When the sunlight shines through the southern windows in the winter, it heats up the house. This heat would quickly escape, however, without some sort of substance to “trap” it: thermal mass. This thermal mass can be cement, tile, brick, water, etc. and should be placed close to the southern windows, so the direct sunlight heats it up efficiently. The thermal mass will then slowly release the heat after the sun goes down, keeping the house closer to an optimum temperature. During the summer, the thermal mass acts in the opposite direction- it cools off during the night (especially if you remember to open the windows) and slowly lets of the cool during the day.

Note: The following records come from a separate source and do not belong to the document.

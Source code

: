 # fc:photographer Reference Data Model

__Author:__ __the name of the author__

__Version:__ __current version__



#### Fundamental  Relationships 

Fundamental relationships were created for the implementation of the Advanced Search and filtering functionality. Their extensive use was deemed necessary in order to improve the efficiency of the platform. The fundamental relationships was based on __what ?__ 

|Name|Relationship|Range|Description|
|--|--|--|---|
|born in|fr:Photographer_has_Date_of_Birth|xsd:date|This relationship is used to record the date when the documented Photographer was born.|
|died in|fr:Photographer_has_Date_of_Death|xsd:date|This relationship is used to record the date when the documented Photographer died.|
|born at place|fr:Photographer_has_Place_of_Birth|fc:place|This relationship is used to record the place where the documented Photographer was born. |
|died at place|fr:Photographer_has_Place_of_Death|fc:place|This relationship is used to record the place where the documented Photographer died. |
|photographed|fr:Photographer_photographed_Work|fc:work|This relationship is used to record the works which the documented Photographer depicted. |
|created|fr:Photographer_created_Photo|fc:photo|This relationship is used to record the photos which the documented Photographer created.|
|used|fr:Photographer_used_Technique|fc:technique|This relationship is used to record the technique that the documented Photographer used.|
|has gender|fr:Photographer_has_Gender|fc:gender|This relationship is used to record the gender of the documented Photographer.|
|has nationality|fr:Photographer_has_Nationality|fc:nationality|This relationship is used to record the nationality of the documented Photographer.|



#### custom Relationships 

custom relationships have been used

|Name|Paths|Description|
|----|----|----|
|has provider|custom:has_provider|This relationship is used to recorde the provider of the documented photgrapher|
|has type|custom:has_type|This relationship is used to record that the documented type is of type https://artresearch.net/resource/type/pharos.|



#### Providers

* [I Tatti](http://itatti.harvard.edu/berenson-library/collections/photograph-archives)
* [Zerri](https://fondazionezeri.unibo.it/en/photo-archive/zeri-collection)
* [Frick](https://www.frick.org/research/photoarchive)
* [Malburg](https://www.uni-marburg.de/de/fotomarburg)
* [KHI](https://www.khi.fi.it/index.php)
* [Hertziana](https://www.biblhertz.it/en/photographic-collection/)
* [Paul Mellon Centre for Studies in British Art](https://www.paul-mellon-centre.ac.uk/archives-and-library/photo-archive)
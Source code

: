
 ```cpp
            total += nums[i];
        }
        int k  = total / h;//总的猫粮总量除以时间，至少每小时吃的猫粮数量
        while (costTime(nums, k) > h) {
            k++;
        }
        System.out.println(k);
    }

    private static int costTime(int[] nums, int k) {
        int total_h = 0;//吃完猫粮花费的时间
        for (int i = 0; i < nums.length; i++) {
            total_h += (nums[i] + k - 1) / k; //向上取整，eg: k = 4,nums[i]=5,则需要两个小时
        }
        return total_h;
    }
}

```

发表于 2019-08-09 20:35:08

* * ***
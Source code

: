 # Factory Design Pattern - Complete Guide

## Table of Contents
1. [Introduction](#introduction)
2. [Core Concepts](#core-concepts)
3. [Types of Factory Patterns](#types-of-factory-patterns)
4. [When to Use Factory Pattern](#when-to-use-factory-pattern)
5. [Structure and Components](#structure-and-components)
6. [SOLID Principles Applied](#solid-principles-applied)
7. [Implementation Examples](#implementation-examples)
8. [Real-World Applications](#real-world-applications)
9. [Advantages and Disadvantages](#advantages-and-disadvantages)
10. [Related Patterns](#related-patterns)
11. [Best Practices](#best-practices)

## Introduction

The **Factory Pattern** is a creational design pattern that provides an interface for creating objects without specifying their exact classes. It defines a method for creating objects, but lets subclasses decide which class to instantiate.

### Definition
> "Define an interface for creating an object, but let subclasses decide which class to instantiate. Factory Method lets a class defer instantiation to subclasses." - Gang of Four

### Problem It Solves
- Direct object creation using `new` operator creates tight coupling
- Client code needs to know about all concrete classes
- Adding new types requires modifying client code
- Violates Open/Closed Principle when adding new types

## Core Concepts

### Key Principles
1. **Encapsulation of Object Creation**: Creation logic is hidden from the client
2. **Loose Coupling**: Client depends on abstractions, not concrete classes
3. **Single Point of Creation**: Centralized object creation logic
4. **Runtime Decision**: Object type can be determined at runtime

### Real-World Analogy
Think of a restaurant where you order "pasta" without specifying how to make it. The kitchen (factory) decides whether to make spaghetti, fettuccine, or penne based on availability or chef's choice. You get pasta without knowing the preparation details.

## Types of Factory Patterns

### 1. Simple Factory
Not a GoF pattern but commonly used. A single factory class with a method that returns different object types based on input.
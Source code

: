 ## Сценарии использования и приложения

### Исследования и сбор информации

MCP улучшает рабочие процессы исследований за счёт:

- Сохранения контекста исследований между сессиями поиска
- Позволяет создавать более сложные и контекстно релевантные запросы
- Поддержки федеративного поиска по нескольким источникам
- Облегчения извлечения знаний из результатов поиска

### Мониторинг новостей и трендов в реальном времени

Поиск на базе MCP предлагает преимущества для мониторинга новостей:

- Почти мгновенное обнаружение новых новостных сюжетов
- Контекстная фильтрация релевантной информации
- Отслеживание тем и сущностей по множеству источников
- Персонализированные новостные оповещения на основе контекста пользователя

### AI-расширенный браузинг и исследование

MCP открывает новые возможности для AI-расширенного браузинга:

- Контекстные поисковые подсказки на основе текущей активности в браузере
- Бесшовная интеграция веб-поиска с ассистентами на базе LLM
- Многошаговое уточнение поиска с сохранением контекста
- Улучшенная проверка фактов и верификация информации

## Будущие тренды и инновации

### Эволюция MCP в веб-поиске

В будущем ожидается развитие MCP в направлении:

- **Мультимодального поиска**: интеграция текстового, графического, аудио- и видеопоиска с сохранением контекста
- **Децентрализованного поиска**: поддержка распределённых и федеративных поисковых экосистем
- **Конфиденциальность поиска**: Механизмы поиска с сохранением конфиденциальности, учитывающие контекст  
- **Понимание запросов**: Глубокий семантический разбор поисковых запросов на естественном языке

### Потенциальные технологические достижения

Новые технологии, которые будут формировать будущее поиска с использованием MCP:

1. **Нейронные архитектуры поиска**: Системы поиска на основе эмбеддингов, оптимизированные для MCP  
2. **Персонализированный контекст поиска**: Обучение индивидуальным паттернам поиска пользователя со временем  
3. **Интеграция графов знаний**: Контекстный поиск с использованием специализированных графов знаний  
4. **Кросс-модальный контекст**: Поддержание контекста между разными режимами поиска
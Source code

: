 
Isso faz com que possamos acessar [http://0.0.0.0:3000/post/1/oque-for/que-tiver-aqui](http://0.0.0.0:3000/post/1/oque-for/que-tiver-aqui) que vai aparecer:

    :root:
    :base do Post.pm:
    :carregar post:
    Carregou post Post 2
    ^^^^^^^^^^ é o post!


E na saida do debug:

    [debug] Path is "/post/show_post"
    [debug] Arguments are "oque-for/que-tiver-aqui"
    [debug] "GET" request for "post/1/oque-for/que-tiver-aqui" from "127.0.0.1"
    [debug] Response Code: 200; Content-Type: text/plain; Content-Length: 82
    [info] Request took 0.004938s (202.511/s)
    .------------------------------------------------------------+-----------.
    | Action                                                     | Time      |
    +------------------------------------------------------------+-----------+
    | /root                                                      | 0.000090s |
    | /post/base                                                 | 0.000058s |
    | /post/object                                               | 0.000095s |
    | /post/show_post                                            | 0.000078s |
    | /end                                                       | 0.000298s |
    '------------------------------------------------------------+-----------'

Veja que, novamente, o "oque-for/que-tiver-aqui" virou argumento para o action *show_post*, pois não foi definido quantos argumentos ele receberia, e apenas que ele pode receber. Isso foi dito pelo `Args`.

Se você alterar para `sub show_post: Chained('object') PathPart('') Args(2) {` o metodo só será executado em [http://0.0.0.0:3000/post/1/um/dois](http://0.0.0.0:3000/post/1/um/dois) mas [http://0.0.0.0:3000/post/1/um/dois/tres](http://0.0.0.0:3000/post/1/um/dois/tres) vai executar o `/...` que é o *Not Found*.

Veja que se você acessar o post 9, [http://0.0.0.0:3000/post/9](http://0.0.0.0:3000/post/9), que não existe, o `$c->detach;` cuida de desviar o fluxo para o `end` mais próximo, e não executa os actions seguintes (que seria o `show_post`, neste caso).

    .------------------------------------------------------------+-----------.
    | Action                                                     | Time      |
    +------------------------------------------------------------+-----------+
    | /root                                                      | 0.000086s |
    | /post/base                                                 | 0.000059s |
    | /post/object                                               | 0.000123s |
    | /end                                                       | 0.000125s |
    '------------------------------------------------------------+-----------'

I grew up in a passive solar house that my father designed- when my friends came to visit, they would always look in amazement at the rows of glass bottles filled with colorful water lining my living room, and at the long row of windows that cover almost the entire south wall of my house. I loved all the natural light that we got from the windows, and my mom grew an astonishing number of houseplants that thrived even in the winter. The most impressive part, however, I did not realize until I was in a high-school class comparing energy bills with my classmates. It only cost between $200-$300 a year to heat and cool my home, much lower than anyone else’s.
I should clarify- I’m from Montana, where temperatures in the single digits and below zero are fairly common on winter nights, and the summers are generally in the mid-to-upper 80s, with several weeks in the upper 90s. Despite these temperatures, it only cost $200-$300 a year to heat my home, and we never needed an AC.
According to one site, homeowners can cut their energy bills by up to 25% simply by placing the majority of their windows on the south side of their house. Homes that are designed to be passive solar can reduce heating costs by up to 70%.
This design is so simple, and so easy to implement, that every new home that will get any southern sunlight should be build using these guidelines. Except perhaps in CA, where the tilting of the earth seems to make no difference- how can we call it winter without any snow?